### Work request:
The records follow. Copy each one exactly.

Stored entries
- - - - - - -
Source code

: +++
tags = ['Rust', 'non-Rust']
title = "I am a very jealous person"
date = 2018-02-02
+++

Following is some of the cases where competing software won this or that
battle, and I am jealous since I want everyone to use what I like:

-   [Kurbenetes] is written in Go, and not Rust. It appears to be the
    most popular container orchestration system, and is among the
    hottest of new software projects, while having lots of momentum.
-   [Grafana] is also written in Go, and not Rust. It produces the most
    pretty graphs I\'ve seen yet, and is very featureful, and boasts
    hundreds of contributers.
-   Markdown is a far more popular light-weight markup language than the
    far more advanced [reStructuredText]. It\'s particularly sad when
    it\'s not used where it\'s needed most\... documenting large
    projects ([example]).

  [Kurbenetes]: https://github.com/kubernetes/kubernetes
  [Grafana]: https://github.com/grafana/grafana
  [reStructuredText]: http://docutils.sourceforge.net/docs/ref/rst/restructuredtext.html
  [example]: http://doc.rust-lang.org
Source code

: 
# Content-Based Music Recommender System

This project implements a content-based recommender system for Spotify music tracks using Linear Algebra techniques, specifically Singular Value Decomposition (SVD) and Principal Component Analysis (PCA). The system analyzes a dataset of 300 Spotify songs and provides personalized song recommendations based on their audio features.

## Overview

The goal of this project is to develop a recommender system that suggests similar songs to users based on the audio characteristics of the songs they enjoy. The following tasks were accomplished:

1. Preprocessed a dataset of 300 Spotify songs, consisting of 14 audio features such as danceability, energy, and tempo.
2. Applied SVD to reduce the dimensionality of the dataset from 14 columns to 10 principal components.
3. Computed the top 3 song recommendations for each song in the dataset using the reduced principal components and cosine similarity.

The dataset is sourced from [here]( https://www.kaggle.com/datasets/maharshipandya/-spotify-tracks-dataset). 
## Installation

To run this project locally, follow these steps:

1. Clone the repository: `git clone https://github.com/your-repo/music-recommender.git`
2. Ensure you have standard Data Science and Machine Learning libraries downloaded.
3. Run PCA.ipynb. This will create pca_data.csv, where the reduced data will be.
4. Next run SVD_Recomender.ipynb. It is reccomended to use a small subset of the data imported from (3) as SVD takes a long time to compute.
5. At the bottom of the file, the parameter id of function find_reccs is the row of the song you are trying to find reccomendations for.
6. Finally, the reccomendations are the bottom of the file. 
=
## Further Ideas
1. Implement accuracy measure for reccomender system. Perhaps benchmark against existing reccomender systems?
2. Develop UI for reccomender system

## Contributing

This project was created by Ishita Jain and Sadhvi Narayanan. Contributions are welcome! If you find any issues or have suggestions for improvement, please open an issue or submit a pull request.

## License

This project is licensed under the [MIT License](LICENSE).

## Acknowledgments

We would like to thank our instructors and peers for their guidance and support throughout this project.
- - - - - - -
### Your solution:
Source code

: +++
tags = ['Rust', 'non-Rust']
title = "I am a very jealous person"
date = 2018-02-02
+++

Following is some of the cases where competing software won this or that
battle, and I am jealous since I want everyone to use what I like:

-   [Kurbenetes] is written in Go, and not Rust. It appears to be the
    most popular container orchestration system, and is among the
    hottest of new software projects, while having lots of momentum.
-   [Grafana] is also written in Go, and not Rust. It produces the most
    pretty graphs I\'ve seen yet, and is very featureful, and boasts
    hundreds of contributers.
-   Markdown is a far more popular light-weight markup language than the
    far more advanced [reStructuredText]. It\'s particularly sad when
    it\'s not used where it\'s needed most\... documenting large
    projects ([example]).

  [Kurbenetes]: https://github.com/kubernetes/kubernetes
  [Grafana]: https://github.com/grafana/grafana
  [reStructuredText]: http://docutils.sourceforge.net/docs/ref/rst/restructuredtext.html
  [example]: http://doc.rust-lang.org
Source code

: 
# Content-Based Music Recommender System

This project implements a content-based recommender system for Spotify music tracks using Linear Algebra techniques, specifically Singular Value Decomposition (SVD) and Principal Component Analysis (PCA). The system analyzes a dataset of 300 Spotify songs and provides personalized song recommendations based on their audio features.

## Overview

The goal of this project is to develop a recommender system that suggests similar songs to users based on the audio characteristics of the songs they enjoy. The following tasks were accomplished:

1. Preprocessed a dataset of 300 Spotify songs, consisting of 14 audio features such as danceability, energy, and tempo.
2. Applied SVD to reduce the dimensionality of the dataset from 14 columns to 10 principal components.
3. Computed the top 3 song recommendations for each song in the dataset using the reduced principal components and cosine similarity.

The dataset is sourced from [here]( https://www.kaggle.com/datasets/maharshipandya/-spotify-tracks-dataset). 
## Installation

To run this project locally, follow these steps:

1. Clone the repository: `git clone https://github.com/your-repo/music-recommender.git`
2. Ensure you have standard Data Science and Machine Learning libraries downloaded.
3. Run PCA.ipynb. This will create pca_data.csv, where the reduced data will be.
4. Next run SVD_Recomender.ipynb. It is reccomended to use a small subset of the data imported from (3) as SVD takes a long time to compute.
5. At the bottom of the file, the parameter id of function find_reccs is the row of the song you are trying to find reccomendations for.
6. Finally, the reccomendations are the bottom of the file. 
=
## Further Ideas
1. Implement accuracy measure for reccomender system. Perhaps benchmark against existing reccomender systems?
2. Develop UI for reccomender system

## Contributing

This project was created by Ishita Jain and Sadhvi Narayanan. Contributions are welcome! If you find any issues or have suggestions for improvement, please open an issue or submit a pull request.

## License

This project is licensed under the [MIT License](LICENSE).

## Acknowledgments

We would like to thank our instructors and peers for their guidance and support throughout this project.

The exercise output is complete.